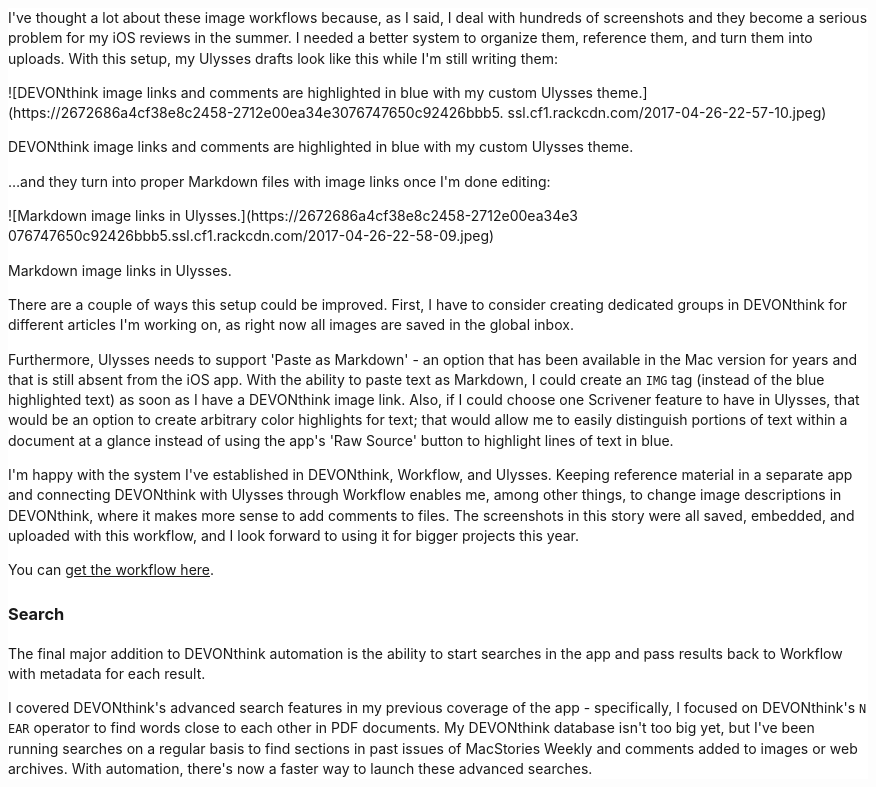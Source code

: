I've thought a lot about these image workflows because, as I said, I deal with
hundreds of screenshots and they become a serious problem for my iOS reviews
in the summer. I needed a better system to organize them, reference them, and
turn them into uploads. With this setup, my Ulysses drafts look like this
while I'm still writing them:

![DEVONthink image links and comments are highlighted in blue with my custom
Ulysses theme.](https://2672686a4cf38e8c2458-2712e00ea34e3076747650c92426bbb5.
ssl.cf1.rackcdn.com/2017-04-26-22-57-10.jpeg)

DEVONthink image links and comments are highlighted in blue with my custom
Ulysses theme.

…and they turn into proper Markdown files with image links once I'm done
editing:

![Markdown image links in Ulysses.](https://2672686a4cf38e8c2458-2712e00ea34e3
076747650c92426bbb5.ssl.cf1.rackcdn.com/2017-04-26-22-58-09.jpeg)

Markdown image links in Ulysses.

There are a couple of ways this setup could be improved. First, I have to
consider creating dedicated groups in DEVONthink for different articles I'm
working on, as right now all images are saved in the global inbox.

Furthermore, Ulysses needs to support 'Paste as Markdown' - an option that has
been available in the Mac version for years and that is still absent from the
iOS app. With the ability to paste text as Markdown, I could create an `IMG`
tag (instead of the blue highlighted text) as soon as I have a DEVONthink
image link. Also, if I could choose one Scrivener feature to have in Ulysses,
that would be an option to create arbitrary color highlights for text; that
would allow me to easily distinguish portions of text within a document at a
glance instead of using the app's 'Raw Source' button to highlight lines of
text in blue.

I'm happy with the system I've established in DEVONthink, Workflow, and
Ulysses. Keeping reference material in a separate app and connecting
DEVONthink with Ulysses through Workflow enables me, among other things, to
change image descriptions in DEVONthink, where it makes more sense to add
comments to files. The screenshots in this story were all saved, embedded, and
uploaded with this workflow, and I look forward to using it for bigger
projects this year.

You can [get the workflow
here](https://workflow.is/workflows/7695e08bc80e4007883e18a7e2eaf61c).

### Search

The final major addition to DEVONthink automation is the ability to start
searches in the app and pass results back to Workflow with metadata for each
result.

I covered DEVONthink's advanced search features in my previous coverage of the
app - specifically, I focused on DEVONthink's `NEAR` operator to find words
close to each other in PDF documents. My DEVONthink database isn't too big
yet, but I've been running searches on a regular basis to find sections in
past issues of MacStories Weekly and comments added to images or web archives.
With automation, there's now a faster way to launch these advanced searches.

WHAT YOU WILL DO:
Every line above that includes the word "https" must appear in the answer.

EXERCISE OUTPUT:
Ulysses theme.](https://2672686a4cf38e8c2458-2712e00ea34e3076747650c92426bbb5.
![Markdown image links in Ulysses.](https://2672686a4cf38e8c2458-2712e00ea34e3
here](https://workflow.is/workflows/7695e08bc80e4007883e18a7e2eaf61c).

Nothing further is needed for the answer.